Miriam and I shared a little two-seater carriage pulled by a guy pedaling an attached bicycle. At first I felt guilty, like I was making him do something so “demeaning,” but then I realized I’m helping him make a living, so I just made a note to tip him well for his troubles.
For this “tour within a tour,” our usual guide handed us off to a gal who rode her own bicycle alongside our rickshaws. She wove it expertly in and out among our two vehicles, explaining what we were seeing and answering our questions about the residents of this area.
Her nametag said “Gloria,” and was the cutest little ponytailed gal. She wore a rather “fancy” black dress, sparkly tennis shoes, a long yellow jacket-sweater, and carried a pink and orange purse draped over her arm.
To give us a good taste of the neighborhood “flavor,” she had us stop and walk through a swanky and very private home converted to “hotel,” and then we toured a “normal” home. There we were introduced to grasshopper fighting (no demonstration, but met two noisy grasshoppers), given a small cup of delightful tea, and enjoyed the woman of the house playing the Chinese version of a musical instrument she called a piano but that looked more like a flat guitar. I didn’t catch the actual name of it.

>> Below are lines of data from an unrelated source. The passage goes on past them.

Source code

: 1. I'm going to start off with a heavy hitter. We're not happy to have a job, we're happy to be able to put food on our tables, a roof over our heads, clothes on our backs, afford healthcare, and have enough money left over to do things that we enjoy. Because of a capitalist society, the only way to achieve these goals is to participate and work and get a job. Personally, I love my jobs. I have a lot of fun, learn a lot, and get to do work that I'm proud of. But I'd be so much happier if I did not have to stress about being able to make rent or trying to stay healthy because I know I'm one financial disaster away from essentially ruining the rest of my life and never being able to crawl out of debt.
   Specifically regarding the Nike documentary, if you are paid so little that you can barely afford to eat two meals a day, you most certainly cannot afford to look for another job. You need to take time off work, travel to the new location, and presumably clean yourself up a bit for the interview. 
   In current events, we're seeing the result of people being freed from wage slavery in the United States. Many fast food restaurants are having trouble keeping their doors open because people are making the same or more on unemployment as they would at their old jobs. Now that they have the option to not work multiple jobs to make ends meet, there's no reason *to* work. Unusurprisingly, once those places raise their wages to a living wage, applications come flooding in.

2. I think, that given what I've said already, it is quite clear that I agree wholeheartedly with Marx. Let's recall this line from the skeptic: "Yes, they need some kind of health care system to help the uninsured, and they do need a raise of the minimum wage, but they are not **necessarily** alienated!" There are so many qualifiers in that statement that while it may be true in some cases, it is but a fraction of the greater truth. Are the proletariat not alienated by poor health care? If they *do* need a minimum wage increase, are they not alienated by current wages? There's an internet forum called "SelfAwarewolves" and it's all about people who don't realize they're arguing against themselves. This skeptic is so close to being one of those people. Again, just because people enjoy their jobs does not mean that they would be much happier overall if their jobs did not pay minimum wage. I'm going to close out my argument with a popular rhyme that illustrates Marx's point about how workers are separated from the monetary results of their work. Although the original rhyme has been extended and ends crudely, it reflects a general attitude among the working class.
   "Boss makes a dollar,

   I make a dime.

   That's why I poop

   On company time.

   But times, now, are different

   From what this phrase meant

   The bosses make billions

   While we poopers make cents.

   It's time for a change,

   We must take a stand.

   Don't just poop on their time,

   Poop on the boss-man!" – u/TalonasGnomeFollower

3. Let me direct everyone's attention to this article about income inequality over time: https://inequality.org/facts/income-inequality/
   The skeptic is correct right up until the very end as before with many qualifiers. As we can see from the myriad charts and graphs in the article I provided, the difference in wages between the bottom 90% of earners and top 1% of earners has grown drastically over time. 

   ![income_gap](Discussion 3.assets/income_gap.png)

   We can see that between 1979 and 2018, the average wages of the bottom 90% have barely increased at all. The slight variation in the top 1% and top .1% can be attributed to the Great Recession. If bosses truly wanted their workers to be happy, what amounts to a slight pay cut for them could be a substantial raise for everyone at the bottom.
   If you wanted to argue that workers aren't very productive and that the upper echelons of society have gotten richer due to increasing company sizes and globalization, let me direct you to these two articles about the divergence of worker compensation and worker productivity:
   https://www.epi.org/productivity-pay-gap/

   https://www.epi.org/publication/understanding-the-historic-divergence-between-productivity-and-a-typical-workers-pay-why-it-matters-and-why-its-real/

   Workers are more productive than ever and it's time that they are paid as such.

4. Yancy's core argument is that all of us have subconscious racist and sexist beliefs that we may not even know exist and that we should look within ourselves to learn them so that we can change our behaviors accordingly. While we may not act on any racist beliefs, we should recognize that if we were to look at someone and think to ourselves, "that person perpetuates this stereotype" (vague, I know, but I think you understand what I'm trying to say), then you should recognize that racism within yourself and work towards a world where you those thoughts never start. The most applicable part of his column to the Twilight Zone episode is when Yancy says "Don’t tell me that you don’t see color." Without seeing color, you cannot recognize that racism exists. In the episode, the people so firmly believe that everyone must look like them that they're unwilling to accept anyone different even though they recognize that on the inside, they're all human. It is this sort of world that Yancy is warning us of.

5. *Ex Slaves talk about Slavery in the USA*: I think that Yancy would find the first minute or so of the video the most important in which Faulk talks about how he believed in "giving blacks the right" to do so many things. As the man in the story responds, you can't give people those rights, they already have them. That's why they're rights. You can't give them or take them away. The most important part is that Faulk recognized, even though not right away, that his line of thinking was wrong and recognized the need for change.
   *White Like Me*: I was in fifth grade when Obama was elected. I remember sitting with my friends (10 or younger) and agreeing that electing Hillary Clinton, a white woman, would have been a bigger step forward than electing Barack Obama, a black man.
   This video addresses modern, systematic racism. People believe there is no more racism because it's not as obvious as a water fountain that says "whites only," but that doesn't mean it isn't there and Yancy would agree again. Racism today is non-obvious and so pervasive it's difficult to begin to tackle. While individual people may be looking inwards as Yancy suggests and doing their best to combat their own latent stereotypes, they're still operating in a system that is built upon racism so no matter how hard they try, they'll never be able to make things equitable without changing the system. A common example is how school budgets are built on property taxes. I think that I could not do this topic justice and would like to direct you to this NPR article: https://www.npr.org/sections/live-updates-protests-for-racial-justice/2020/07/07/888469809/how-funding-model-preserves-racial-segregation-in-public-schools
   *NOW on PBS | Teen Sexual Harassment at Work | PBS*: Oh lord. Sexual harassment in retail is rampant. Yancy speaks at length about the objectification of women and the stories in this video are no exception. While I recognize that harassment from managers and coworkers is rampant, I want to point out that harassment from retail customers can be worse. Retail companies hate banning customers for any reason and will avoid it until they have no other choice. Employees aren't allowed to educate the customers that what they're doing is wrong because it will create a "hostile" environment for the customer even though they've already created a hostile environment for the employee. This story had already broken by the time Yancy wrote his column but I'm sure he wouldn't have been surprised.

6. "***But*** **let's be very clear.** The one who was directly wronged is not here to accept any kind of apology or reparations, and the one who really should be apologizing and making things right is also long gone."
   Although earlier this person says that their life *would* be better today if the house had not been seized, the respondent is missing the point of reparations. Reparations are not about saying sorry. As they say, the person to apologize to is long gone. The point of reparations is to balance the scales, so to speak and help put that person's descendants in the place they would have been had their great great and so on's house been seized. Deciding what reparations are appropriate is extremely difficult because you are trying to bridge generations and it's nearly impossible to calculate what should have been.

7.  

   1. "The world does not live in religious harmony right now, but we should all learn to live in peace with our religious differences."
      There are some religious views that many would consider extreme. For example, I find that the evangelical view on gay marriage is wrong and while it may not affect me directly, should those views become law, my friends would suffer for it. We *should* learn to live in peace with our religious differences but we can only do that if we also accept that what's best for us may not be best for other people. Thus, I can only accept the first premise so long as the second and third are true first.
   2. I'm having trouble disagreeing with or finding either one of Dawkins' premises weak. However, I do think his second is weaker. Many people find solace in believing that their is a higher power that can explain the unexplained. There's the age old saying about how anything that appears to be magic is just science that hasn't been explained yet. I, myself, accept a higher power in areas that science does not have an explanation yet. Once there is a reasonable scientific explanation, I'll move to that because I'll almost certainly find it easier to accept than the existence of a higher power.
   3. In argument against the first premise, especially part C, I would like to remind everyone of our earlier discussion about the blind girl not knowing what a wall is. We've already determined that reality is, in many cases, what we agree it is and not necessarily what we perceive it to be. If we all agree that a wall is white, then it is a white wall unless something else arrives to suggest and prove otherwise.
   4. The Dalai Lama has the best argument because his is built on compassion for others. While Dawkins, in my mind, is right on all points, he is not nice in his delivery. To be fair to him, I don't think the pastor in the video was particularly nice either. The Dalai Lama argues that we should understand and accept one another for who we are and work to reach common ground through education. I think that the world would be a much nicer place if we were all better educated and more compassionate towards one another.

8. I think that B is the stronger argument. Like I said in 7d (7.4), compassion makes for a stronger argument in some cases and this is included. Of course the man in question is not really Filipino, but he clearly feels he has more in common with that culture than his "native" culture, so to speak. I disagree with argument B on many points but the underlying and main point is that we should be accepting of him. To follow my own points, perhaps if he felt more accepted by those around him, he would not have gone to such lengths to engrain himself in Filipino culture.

I didn’t want to offend or insult Gloria, but I did want to know what she thought the difference was between a hutong and a ghetto, as I saw many indications of poor living conditions.
She had never heard the word ghetto. After I carefully chose my words to define it, she nodded thoughtfully and said that the hutongs were there to preserve traditional Chinese culture and had nothing to do with a person’s income or social status.
This was a very interesting answer, and wondered if it were the truth, or simply what the people have been told.